Dorothy L. Kazel
Dorothy L. Kazel was born on June 30, 1939, in Cleveland, Ohio. In 1960, she joined the Ursuline Sisters of Cleveland, a religious organization belonging to the Catholic Church. At this time, Kazel became known as Sister Laurentine.
Sister Laurentine became a teacher at the Ursuline Sacred Heart Academy in East Cleveland in 1965. Here, she taught business and religion courses. Eventually, Sister Laurentine also began to teach the catechism to deaf students at the St. Martin de Porres Center in Glenville, Ohio. After spending 1969 as a missionary among the Papago Tribe in Arizona, Sister Laurentine returned to Cleveland, where she attained a Master's degree in counseling in 1974 and accepted a position at the Beaumont School for Girls in Cleveland Heights. Ohio.
In 1974, Sister Laurentine also became a member of the Cleveland Catholic Diocese's Mission Team to El Salvador. In this new role, she became known as Madre Dorthea. She spent the next six years traveling between the United States and El Salvador, seeking to assist the people of this Latin American country. Madre Dorthea taught women in El Salvador ways to better care for their children. She also encouraged the Salvadorans to dedicate their lives to God and sought to develop lay missionaries among the people she met.
In 1977, El Salvador erupted in civil war. Madre Dorthea refused to leave the country, although missionaries and other foreigners especially were in extreme danger. She remained, providing assistance to the war's refugees. On December 2, 1980, El Salvadoran National Guardsmen abducted Madre Dorthea, as well as three other women missionaries.
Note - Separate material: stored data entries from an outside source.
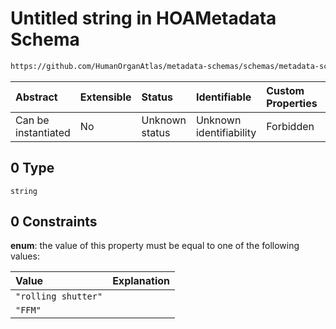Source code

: # Untitled string in HOAMetadata Schema

```txt
https://github.com/HumanOrganAtlas/metadata-schemas/schemas/metadata-schemas.json#/$defs/PublicScanMetadata/properties/sensor_mode/anyOf/0
```



| Abstract            | Extensible | Status         | Identifiable            | Custom Properties | Additional Properties | Access Restrictions | Defined In                                                                   |
| :------------------ | :--------- | :------------- | :---------------------- | :---------------- | :-------------------- | :------------------ | :--------------------------------------------------------------------------- |
| Can be instantiated | No         | Unknown status | Unknown identifiability | Forbidden         | Allowed               | none                | [metadata-schema.json\*](../out/metadata-schema.json "open original schema") |

## 0 Type

`string`

## 0 Constraints

**enum**: the value of this property must be equal to one of the following values:

| Value               | Explanation |
| :------------------ | :---------- |
| `"rolling shutter"` |             |
| `"FFM"`             |             |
The women were tortured and sexually abused before being killed a few hours later.
As a result of Madre Dorthea's death, the Sisters of Ursula became much more politically active, demanding that the United States government stop supporting foreign regimes that promoted assassination and the subjugation of women. The Ursuline Sisters of Cleveland remain active in missionary work overseas.